Eight-year-old Maisy was born with the genetic disorder recessive dystrophic epidermolysis bullosa (EB), a painful skin condition that makes the skin very fragile, causing agonising skin blisters from contact as minor as clothing seams. The condition gets progressively worse with age, and Maisy uses a wheelchair as her mobility is limited.
Maisy’s condition was noticeable from birth – her hands looked purple and the skin was raw. A paediatrician who saw her at birth thought she had EB, but needed confirmation from specialists at Great Ormond Street Hospital and genetic testing before making the diagnosis that would change the family’s life forever.
When Maisy was just five days old the results came back positive for EB, but her mum Amy had no idea at the time the severity of her condition. Some people are mildly affected, while for others it can be very severe. For some children the condition is so severe it is fatal in early childhood. It has been a steep learning curve for Amy, who also has a son, Harry, who doesn’t have EB.
‘I felt terribly guilty that the condition is genetic. Did I do something wrong in the pregnancy? Why has this happened? Why didn’t I know? But you can’t feel like that for the rest of your life. You have to do the best you can.’

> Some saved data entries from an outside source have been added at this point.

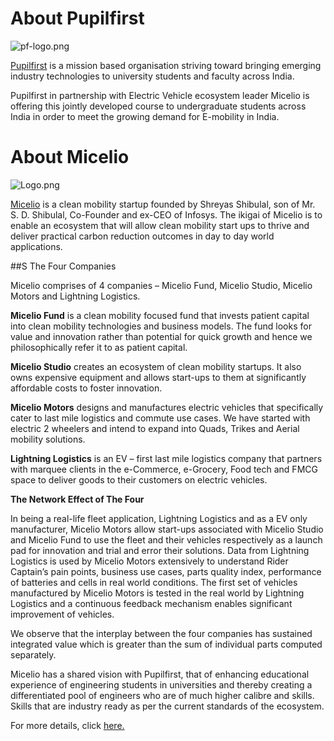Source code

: # About Pupilfirst

![pf-logo.png](https://www.pupilfirst.school/markdown_attachments/3333/iZrQfN7h6LyXl5C1RUFPqA)

[Pupilfirst](https://www.pupilfirst.org/) is a mission based organisation striving toward bringing emerging industry technologies to university students and faculty across India. 

Pupilfirst in partnership with Electric Vehicle ecosystem leader Micelio is offering this jointly developed course to undergraduate students across India in order to meet the growing demand for E-mobility in India. 

# About Micelio

![Logo.png](https://demo.pflms.com/markdown_attachments/3108/Z4S6fp-HVaud0CRsnsDBFA)

[Micelio](https://www.micelio.com) is a clean mobility startup founded by Shreyas Shibulal, son of Mr. S. D. Shibulal, Co-Founder and ex-CEO of Infosys. The ikigai of Micelio is to enable an ecosystem that will allow clean mobility start ups to thrive and deliver practical carbon reduction outcomes in day to day world applications. 

##S The Four Companies

Micelio comprises of 4 companies – Micelio Fund, Micelio Studio, Micelio Motors and Lightning Logistics. 

**Micelio Fund** is a clean mobility focused fund that invests patient capital into clean mobility technologies and business models. The fund looks for value and innovation rather than potential for quick growth and hence we philosophically refer it to as patient capital. 

**Micelio Studio** creates an ecosystem of clean mobility startups. It also owns expensive equipment and allows start-ups to them at significantly affordable costs to foster innovation. 

**Micelio Motors** designs and manufactures electric vehicles that specifically cater to last mile logistics and commute use cases. We have started with electric 2 wheelers and intend to expand into Quads, Trikes and Aerial mobility solutions. 

**Lightning Logistics** is an EV – first last mile logistics company that partners with marquee clients in the e-Commerce, e-Grocery, Food tech and FMCG space to deliver goods to their customers on electric vehicles. 

**The Network Effect of The Four**

In being a real-life fleet application, Lightning Logistics and as a EV only manufacturer, Micelio Motors allow start-ups associated with Micelio Studio and Micelio Fund to use the fleet and their vehicles respectively as a launch pad for innovation and trial and error their solutions. Data from Lightning Logistics is used by Micelio Motors extensively to understand Rider Captain’s pain points, business use cases, parts quality index, performance of batteries and cells in real world conditions. The first set of vehicles manufactured by Micelio Motors is tested in the real world by Lightning Logistics and a continuous feedback mechanism enables significant improvement of vehicles.
  
We observe that the interplay between the four companies has sustained integrated value which is greater than the sum of individual parts computed separately.

Micelio has a shared vision with Pupilfirst, that of enhancing educational experience of engineering students in universities and thereby creating a differentiated pool of engineers who are of much higher calibre and skills. Skills that are industry ready as per the current standards of the ecosystem.

For more details, click [here.](https://ev.pupilfirst.org/)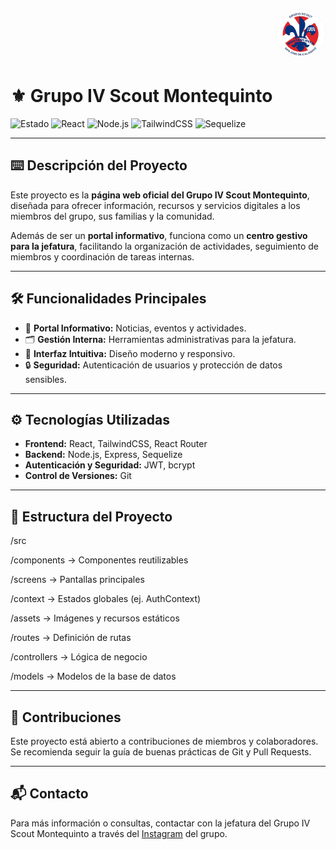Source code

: <p align="right">
  <img src="./src/assets/logoIV.jpeg" alt="Logo Grupo IV Scout Montequinto" width="80" style="border-radius:50%;" />
</p>

# ⚜️ Grupo IV Scout Montequinto

![Estado](https://img.shields.io/badge/Estado-Desarrollo-yellow?style=for-the-badge)
![React](https://img.shields.io/badge/Frontend-React-blue?style=for-the-badge&logo=react)
![Node.js](https://img.shields.io/badge/Backend-Node.js-green?style=for-the-badge&logo=node.js)
![TailwindCSS](https://img.shields.io/badge/Estilo-TailwindCSS-purple?style=for-the-badge&logo=tailwind-css)
![Sequelize](https://img.shields.io/badge/ORM-Sequelize-lightgrey?style=for-the-badge)

---

## ⌨️ Descripción del Proyecto

Este proyecto es la **página web oficial del Grupo IV Scout Montequinto**, diseñada para ofrecer información, recursos y servicios digitales a los miembros del grupo, sus familias y la comunidad.  

Además de ser un **portal informativo**, funciona como un **centro gestivo para la jefatura**, facilitando la organización de actividades, seguimiento de miembros y coordinación de tareas internas.

---

## 🛠️ Funcionalidades Principales

- 📰 **Portal Informativo:** Noticias, eventos y actividades.  
- 🗂 **Gestión Interna:** Herramientas administrativas para la jefatura.  
- 📱 **Interfaz Intuitiva:** Diseño moderno y responsivo.  
- 🔒 **Seguridad:** Autenticación de usuarios y protección de datos sensibles.  

---

## ⚙️ Tecnologías Utilizadas

- **Frontend:** React, TailwindCSS, React Router  
- **Backend:** Node.js, Express, Sequelize  
- **Autenticación y Seguridad:** JWT, bcrypt  
- **Control de Versiones:** Git  

---

## 📂 Estructura del Proyecto

/src

/components → Componentes reutilizables

/screens → Pantallas principales

/context → Estados globales (ej. AuthContext)

/assets → Imágenes y recursos estáticos

/routes → Definición de rutas

/controllers → Lógica de negocio

/models → Modelos de la base de datos

---

## 🤝 Contribuciones

Este proyecto está abierto a contribuciones de miembros y colaboradores. Se recomienda seguir la guía de buenas prácticas de Git y Pull Requests.

---

## 📬 Contacto

Para más información o consultas, contactar con la jefatura del Grupo IV Scout Montequinto a través del [Instagram](https://www.instagram.com/scoutsmonte5) del grupo.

Any touch, knock or rubbing on the skin tears Maisy’s skin, leaving open wounds. Each wound then has a high chance of infection, even inside her body on her oesophagus, tongue and mouth. As a baby Amy had to bathe her in an inflatable bath as knocking against the side of the bath damaged Maisy’s skin.
These days Maisy has carers to stay with her when she’s at school to keep her safe as even the slightest knock at school can result in painful blisters. EB is very painful and Maisy needs strong painkillers, from morphine to tramadol, every six hours to cope with the pain. She is constantly bandaged but it can still be devastating if she knocks. The dressings and bandages need changing daily, which takes hours. Blisters have to be lanced, which is painful, and they are slow to heal. One blister took 18 months to get better.
Maisy can walk, but not very far, so she uses an electric wheelchair to get around. EB also affects internal organs, and Maisy has regular scans to monitor her heart and other organs.
Her fingers are crooked over and her toes are fused, although toe surgery has corrected a problem where her toes pointed down like a ballerina. But Amy is determined to help Maisy have as normal a childhood as possible.
‘She loves playing with her cousin Eva. She is a very girly girl, she likes make-up and Littlest Pet Shop. She is like any other child but she is just very delicate and fragile.’